As $h \to 0$, $c_n \to \alpha$.
So, $f'(\alpha) = \lim_{c_n \to \alpha}f'(c_h) \implies f'$ is continuous at $\alpha \forall\alpha\in(a, b)$.
$\therefore f$ is differentiable on $(a, b) \implies f'$ is continuous on $(a, b)$.
But clearly the statement must not be true as for some functions like the following, the derivative exists, but is not continuous, at zero:
$f(n) =
\begin{cases}
n^2 \sin(\frac{1}{n^2})  & n \in \mathbb R \\
0 & n = 0.
\end{cases}$
$f'(0) = 0$. But $\lim_{n \to 0}f'(n)$ does not exist.
 A: Consider the assertion$$\displaystyle f'(\alpha)=\lim_{c_h\to\alpha}f'(c_h).\tag{1}$$There are several problems here:


*

*What does it even mean? You are acting as if $c_h$ is a well-determined number depending on $\alpha$ and $h$. It is not. All we know is that, for each $\alpha$ and each $h>0$, there is some $c_h$ with a certain property.

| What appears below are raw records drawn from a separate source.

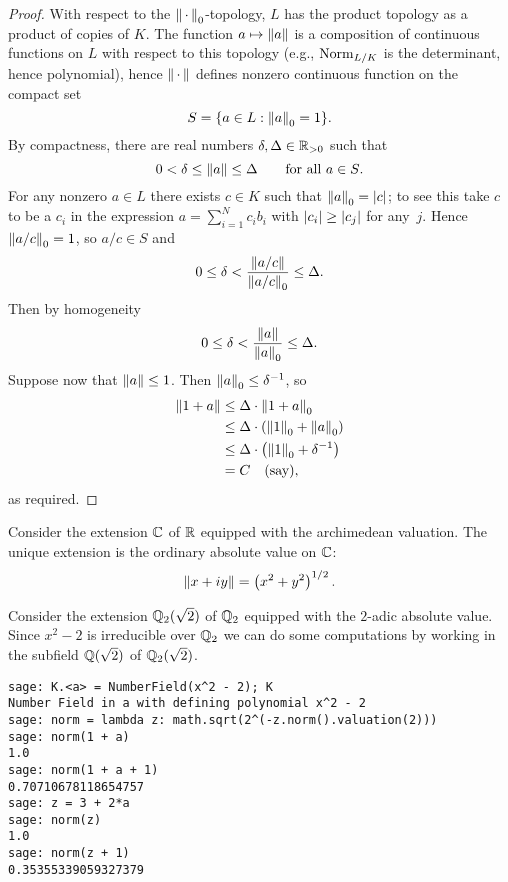 \begin{proof}
With respect to the $\left\|\,\cdot\,\right\|_0$-topology, $L$ has the product topology
as a product of copies of $K$.  The
function $a\mapsto \left\|a\right\|$ is a composition of continuous functions on $L$
with respect to this topology (e.g., $\operatorname{Norm}_{L/K}$ is the determinant, hence
polynomial),
hence $\left\|\,\cdot\,\right\|$ defines nonzero continuous function on the compact set 
$$
 S = \{a \in L : \left\|a\right\|_0 = 1\}.
$$
By compactness, there are  real numbers $\delta,\Delta\in\mathbb{R}_{>0}$ such that 
$$
0 < \delta \leq \left\|a\right\| \leq \Delta \qquad\text{for all $a\in S$}.
$$
For any nonzero $a\in L$ there exists $c\in K$ such that
$\left\|a\right\|_0 = \left|c\right|$; to see this take $c$ to be a $c_i$
in the expression $a=\sum_{i=1}^N c_i b_i$ with $\left|c_i\right|\geq \left|c_j\right|$
for any~$j$.  Hence $\left\|a/c\right\|_0 = 1$, so $a/c\in S$ and
$$
0 \leq \delta < \frac{\left\|a/c\right\|}{\left\|a/c\right\|_0} \leq \Delta.
$$
Then by homogeneity
$$
0 \leq \delta < \frac{\left\|a\right\|}{\left\|a\right\|_0} \leq \Delta.
$$
Suppose now that $\left\|a\right\|\leq 1$.  Then $\left\|a\right\|_0\leq \delta^{-1}$, so 
\begin{align*}
 \left\|1+a\right\| &\leq \Delta\cdot \left\|1+a\right\|_0 \\
  &\leq \Delta\cdot \left( \left\|1\right\|_0 + \left\|a\right\|_0\right)\\
  &\leq \Delta\cdot \left( \left\|1\right\|_0 + \delta^{-1}\right)\\
  &=C \quad\text{(say)},
\end{align*}
as required.
\end{proof}

\begin{example}
Consider the extension $\mathbb{C}$ of $\mathbb{R}$ equipped with the archimedean valuation.
The unique extension is the ordinary absolute value on $\mathbb{C}$:
$$\left\|x+iy\right\| = \left(x^2 + y^2\right)^{1/2}.$$
\end{example}

\begin{example}
Consider the extension $\mathbb{Q}_2(\sqrt{2})$ of $\mathbb{Q}_2$ 
equipped with the $2$-adic absolute value.  
Since $x^2-2$ is irreducible over $\mathbb{Q}_2$ we can do
some computations by working in the subfield $\mathbb{Q}(\sqrt{2})$
of $\mathbb{Q}_2(\sqrt{2})$.
\begin{lstlisting}
sage: K.<a> = NumberField(x^2 - 2); K
Number Field in a with defining polynomial x^2 - 2
sage: norm = lambda z: math.sqrt(2^(-z.norm().valuation(2)))
sage: norm(1 + a)
1.0
sage: norm(1 + a + 1)
0.70710678118654757
sage: z = 3 + 2*a
sage: norm(z)
1.0
sage: norm(z + 1)
0.35355339059327379
\end{lstlisting}

\end{example}

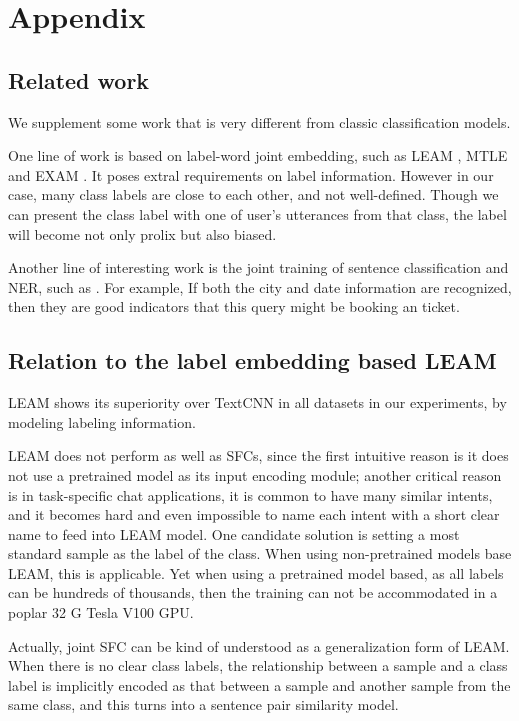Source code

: \newpage

\appendix

\section{Appendix}
\subsection{Related work}
We supplement some work that is very different from classic classification models.

One  line  of  work  is  based  on  label-word  joint  embedding,  such  as LEAM
\cite{wang2018joint}, MTLE \cite{zhang2017multi} and EXAM \cite{du2019explicit}.
It  poses  extral  requirements  on label information. However in our case, many
class  labels  are  close  to  each  other,  and not well-defined. Though we can
present the class label with one of user's utterances from that class, the label
will  become  not  only prolix but also biased.

Another   line   of   interesting   work  is  the  joint  training  of  sentence
classification     and     NER,     such    as    
\cite{kruengkrai2020improving,zhang2020graph,hakkani2016multi,liu2016attention,goo2018slot}.  
For  example,  If  both  the  city and date information are
recognized,  then  they  are good indicators that this query might be booking an
ticket. 

\subsection*{Relation to the label embedding based LEAM}
LEAM shows its superiority over TextCNN in all datasets in our experiments, by modeling labeling information.

LEAM does not perform as well as SFCs, since the first intuitive reason is it does not use a pretrained model as its input encoding module; 
another critical reason is in task-specific chat applications, it is common to have many similar intents, and it becomes hard and even impossible to name each intent with a short clear name to feed into LEAM model.
One candidate solution is setting a most standard sample as the label of the class. 
When using non-pretrained models base LEAM, this is applicable. 
Yet when using a pretrained model based, as all labels can be hundreds of thousands, then the training can not be accommodated in a poplar 32 G Tesla V100 GPU. 

Actually, joint SFC can be kind of understood as a generalization form of LEAM. 
When there is no clear class labels, the relationship between a sample and a class label is implicitly encoded as that between a sample and another sample from the same class, and this turns into a sentence pair similarity model.  


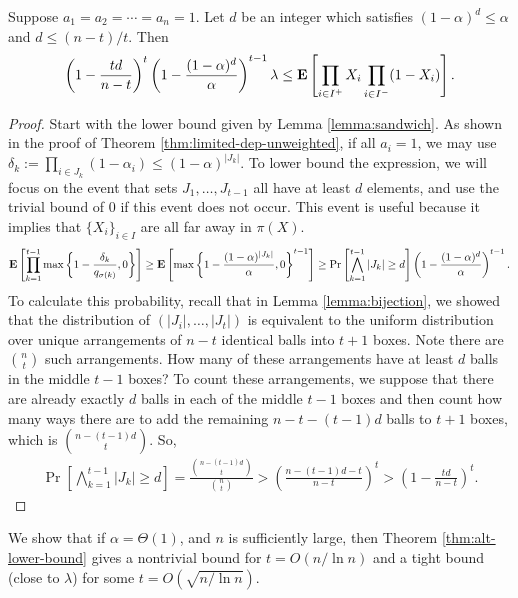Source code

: \begin{theorem}\label{thm:alt-lower-bound}
Suppose $a_1=a_2=\cdots=a_n=1$. Let $d$ be an integer which satisfies $(1-\alpha)^d\le \alpha$ and $d\le (n-t)/t$. Then
\[ \left(1-\frac{td}{n-t}\right)^t \left(1 - \frac{ (1-\alpha)^d}{\alpha}\right)^{t-1} \lambda \le \text{\bf E}\left[\prod_{i\in I^+} X_i \prod_{i \in I^-}(1-X_i) \right]. \]
\end{theorem}
\begin{proof}
Start with the lower bound given by Lemma \ref{lemma:sandwich}. As shown in the proof of Theorem \ref{thm:limited-dep-unweighted}, if all $a_i=1$, we may use $\delta_k:= \prod_{i\in J_k}(1-\alpha_i)\le (1-\alpha)^{|J_k|}$. To lower bound the expression, we will focus on the event that sets $J_1,\ldots,J_{t-1}$ all have at least $d$ elements, and use the trivial bound of 0 if this event does not occur. This event is useful because it implies that $\{X_i\}_{i\in I}$ are all far away in $\pi(X)$.
\begin{align*}
\text{\bf E}\left[\prod_{k=1}^{t-1} \max\left\{1 - \frac{\delta_k}{q_{\sigma(k)}},0\right\} \right]
\ge \text{\bf E}\left[\max\left\{1 - \frac{ (1-\alpha)^{|J_k|}}{\alpha},0\right\}^{t-1} \right]
\ge \Pr\left[\bigwedge_{k=1}^{t-1} |J_k|\ge d\right] 
\left(1 - \frac{ (1-\alpha)^d}{\alpha}\right)^{t-1}.
\end{align*}
To calculate this probability, recall that in Lemma \ref{lemma:bijection}, we showed that the distribution of $(|J_i|,\ldots,|J_t|)$ is equivalent to the uniform distribution over unique arrangements of $n-t$ identical balls into $t+1$ boxes. Note there are $\binom{n}{t}$ such arrangements. How many of these arrangements have at least $d$ balls in the middle $t-1$ boxes? To count these arrangements, we suppose that there are already exactly $d$ balls in each of the middle $t-1$ boxes and then count how many ways there are to add the remaining $n-t-(t-1)d$ balls to $t+1$ boxes, which is $\binom{n-(t-1)d}{t}$. So,
\begin{align*}
\Pr\left[\bigwedge_{k=1}^{t-1} |J_k|\ge d\right] 
= \frac{\binom{n-(t-1)d}{t}}{\binom{n}{t}}
> \left(\frac{n-(t-1)d-t}{n-t}\right)^t
> \left(1-\frac{td}{n-t}\right)^t.
\end{align*}
\end{proof}

We show that if $\alpha=\Theta(1)$, and $n$ is sufficiently large, then Theorem \ref{thm:alt-lower-bound} gives a nontrivial bound for $t=O(n/\ln n)$ and a tight bound (close to $\lambda$) for some $t=O(\sqrt{n/\ln n})$.

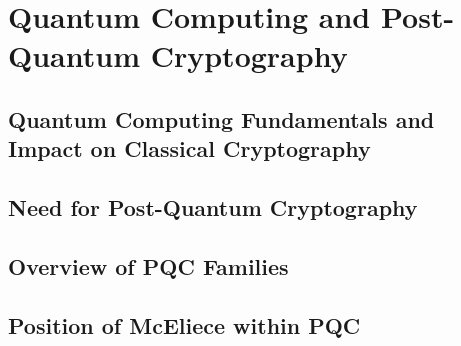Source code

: \section{Quantum Computing and Post-Quantum Cryptography}
\label{chap:qcAndPqc}

\subsection{Quantum Computing Fundamentals and Impact on Classical Cryptography}
\label{sec:qcFundamentals}

\subsection{Need for Post-Quantum Cryptography}
\label{sec:needForPqc}

\subsection{Overview of PQC Families}
\label{sec:pqcFamilies}

\subsection{Position of McEliece within PQC}
\label{sec:mcelieceInPqc}
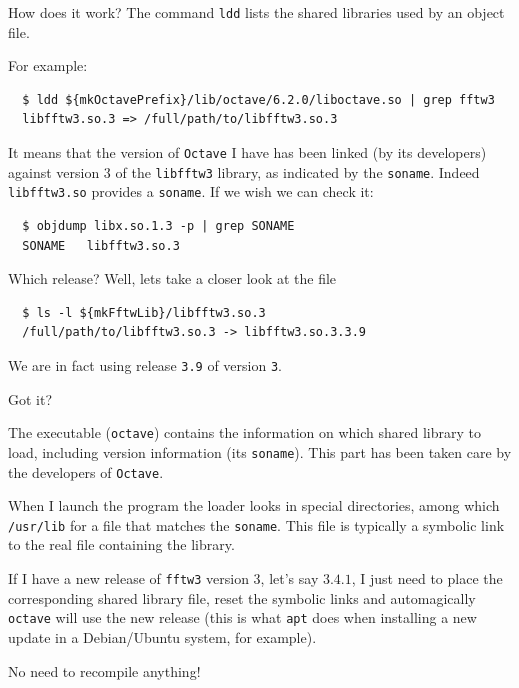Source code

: \documentclass[12pt,aspectratio=169]{beamer}
\begin{document}
  
  \begin{frame}[fragile]{How does it work?}  The command
    \texttt{ldd} lists the shared libraries used by an object file.
  
  For example:
  \begin{verbatim}
  $ ldd ${mkOctavePrefix}/lib/octave/6.2.0/liboctave.so | grep fftw3
  libfftw3.so.3 => /full/path/to/libfftw3.so.3
  \end{verbatim}
  It means that the version of \texttt{Octave} I have has been linked (by its
  developers) against version $3$ of the \texttt{libfftw3} library, 
  as indicated by the \texttt{soname}.   Indeed \texttt{libfftw3.so} provides a \texttt{soname}. If we wish we
  can check it:
  \begin{verbatim}
  $ objdump libx.so.1.3 -p | grep SONAME
  SONAME   libfftw3.so.3
  \end{verbatim}
  
  Which release? Well, lets take a closer look at the file
  \begin{verbatim}
  $ ls -l ${mkFftwLib}/libfftw3.so.3
  /full/path/to/libfftw3.so.3 -> libfftw3.so.3.3.9
  \end{verbatim}
  We are in fact using release \texttt{3.9} of version \texttt{3}.
  \end{frame}
  
  \begin{frame}{Got it?}  
  
    The executable (\texttt{octave}) contains the
    information on which shared library to load, including version
    information (its \texttt{soname}). This part has been taken care by the 
    developers of \texttt{Octave}.
    \smallskip
  
    When I launch the program the loader looks in special directories,
    among which \texttt{/usr/lib} for a file that matches the
    \texttt{soname}. This file is typically a symbolic link to the real
    file containing the library.  
    \medskip
  
    If I have a new release of \texttt{fftw3} version 3, let's say $3.4.1$,
    I just need to place the corresponding shared library file, reset the symbolic links and automagically \texttt{octave}
    will use the new release (this is what \texttt{apt} does when
    installing a new update in a Debian/Ubuntu system, for example).
  
    \smallskip
  
    No need to recompile anything!
  \end{frame}
  
\end{document}
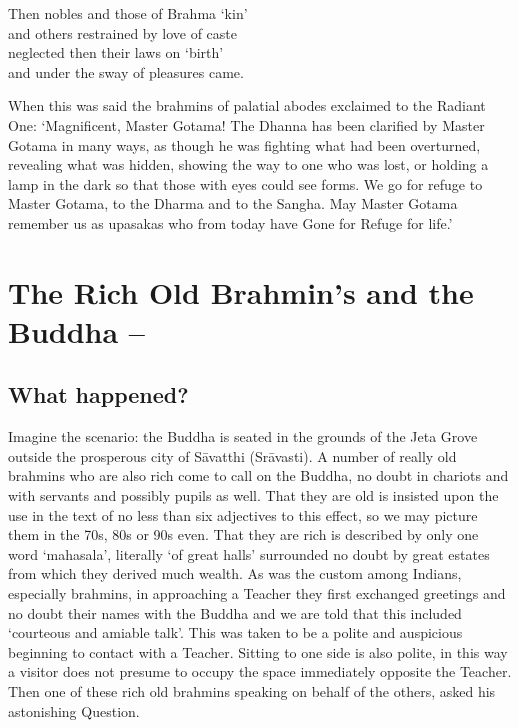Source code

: \begin{MyDescription}{}
Then nobles and those of Brahma `kin'\\
and others restrained by love of caste\\
neglected then their laws on `birth'\\
and under the sway of pleasures came.
\end{MyDescription}   
 
When this was said the brahmins of palatial abodes exclaimed to the Radiant One: `Magnificent, Master Gotama! The Dhanna has been clarified by Master Gotama in many ways, as though he was fighting what had been overturned, revealing what was hidden, showing the way to one who was lost, or holding a lamp in the dark so that those with eyes could see forms. We go for refuge to Master Gotama, to the Dharma and to the Sangha. May Master Gotama remember us as upasakas who from today have Gone for Refuge for life.'

\begin{MyDescription}[(Sn. 284-315)]{}
\end{MyDescription}   

\newpage

\section{The Rich Old Brahmin's and the Buddha --}
\subsection{What happened?}
Imagine the scenario: the Buddha is seated in the grounds of the Jeta Grove outside the prosperous city of S\=avatthi (Sr\=avasti). A number of really old brahmins who are also rich come to call on the Buddha, no doubt in chariots and with servants and possibly pupils as well. That they are old is insisted upon the use in the text of no less than six adjectives to this effect, so we may picture them in the 70s, 80s or 90s even. That they are rich is described by only one word `mahasala', literally `of great halls' surrounded no doubt by great estates from which they derived much wealth. As was the custom among Indians, especially brahmins, in approaching a Teacher they ﬁrst exchanged greetings and no doubt their names with the Buddha and we are told that this included `courteous and amiable talk'. This was taken to be a polite and auspicious beginning to contact with a Teacher. Sitting to one side is also polite, in this way a visitor does not presume to occupy the space immediately opposite the Teacher. Then one of these rich old brahmins speaking on behalf of the others, asked his astonishing Question.\\

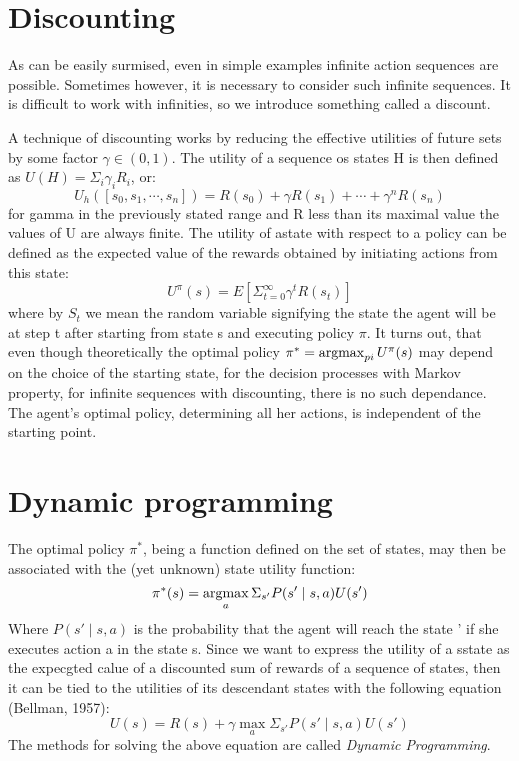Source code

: \section{Discounting}
As can be easily surmised, even in simple examples infinite action sequences are possible. Sometimes however, it is necessary to consider such infinite sequences.
It is difficult to work with infinities, so we introduce something called a discount.

{
    A technique of discounting works by reducing the effective utilities of future sets by some factor $\gamma \in (0,1)$. The utility of a sequence os states H is then defined as  $U(H) = \Sigma_i\gamma_iR_i$, or:
     \begin{equation}
         U_h([s_0,s_1,\cdots ,s_n]) = R(s_0)+\gamma R(s_1) + \cdots +\gamma^{n}R(s_n)
    \end{equation}
for gamma in the previously stated range and R less than its maximal value the values of U are always finite.
}
{
    The utility of astate with respect to a policy can be defined as the expected value of the rewards obtained by initiating actions from this state:
    \begin{equation}
        U^{\pi}(s) = E[ \Sigma_{t=0}^{\infty} \gamma^{t}R(s_t)]
    \end{equation}
    where by $S_t$ we mean the random variable signifying the state the agent will be at step t after starting from state s and executing policy  $\pi $.
}
It turns out, that even though theoretically the optimal policy $\pi^* = \operatorname*{arg max}_{pi}U^{\pi}(s)$ may depend on the choice of the starting state, for the decision processes with Markov property, for infinite sequences with discounting, there is no such dependance. The agent's optimal policy, determining all her actions, is independent of the starting point.


\section{Dynamic programming}

The optimal policy $\pi^*$, being a function defined on the set of states, may then be associated with the (yet unknown) state utility function:
\begin{equation}
    \pi^*(s) = \operatorname*{arg max}_a \Sigma_{s'}P(s' \mid s,a) U(s')
\end{equation}
Where $P(s'\mid s,a)$ is the probability that the agent will reach the state ' if she executes action a in the state s.
Since we want to express the utility of a sstate as the expecgted calue of a discounted sum of rewards of a sequence of states, then it can be tied to the utilities of its descendant states with the following equation (Bellman, 1957):
 \begin{equation}
     U(s) = R(s) + \gamma \max_a \Sigma_{s'}P(s' \mid s,a) U(s')
\end{equation}
The methods for solving the above equation are called \textit{Dynamic Programming}.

*Being continuous at $\alpha$ means that $\displaystyle\lim_{\beta\to\alpha}f'(\beta)=f'(\alpha)$, which is not what $(1)$ says.


As an example, consider the function$$\begin{array}{rccc}f\colon&\mathbb R&\longrightarrow&\mathbb R\\&x&\mapsto&\begin{cases}\sin\left(\frac1x\right)&\text{ if }x\neq0\\0&\text{ otherwise.}\end{cases}\end{array}$$It is not continuous at $0$. Now, for each $h>0$, let $c_h=\frac1{n\pi}$ where $n$ is the smallest natural number such that $\frac1{n\pi}<h$. Then it is clear that $f(c_h)=0$. Furthermore, $f(0)=0$. However, you can't deduce from this that $f$ is continuous at $0$.
A: Yes, $f'(c_h) \to f'(\alpha)$ as $h \to 0$ (sort of, it's not quite well defined, but you can find a sequence $h_n$ such that...), but that doesn't rule out the possibility that there is some other sequence $x_n \to \alpha$ such that $f'(x_n)$ does not tend to $f'(\alpha)$.
A: There was no problem with line 5. The mistake started at line 6 but not for the reason Jose Carlos Santos gave in their answer so their answer also incorrectly implies that there's a problem with line 5. Line 5 was fine because you defined for any α in the interval (a, b) and nonzero h such that α + h is in the interval (a, b) what cn is. Line 6 is perfectly well meaningful. The problem with line 6 is that for each α, you can only prove line 6 from line 5 under the assumption that $\lim_{h \to 0}f'(c_n)$ exists which can't be proven.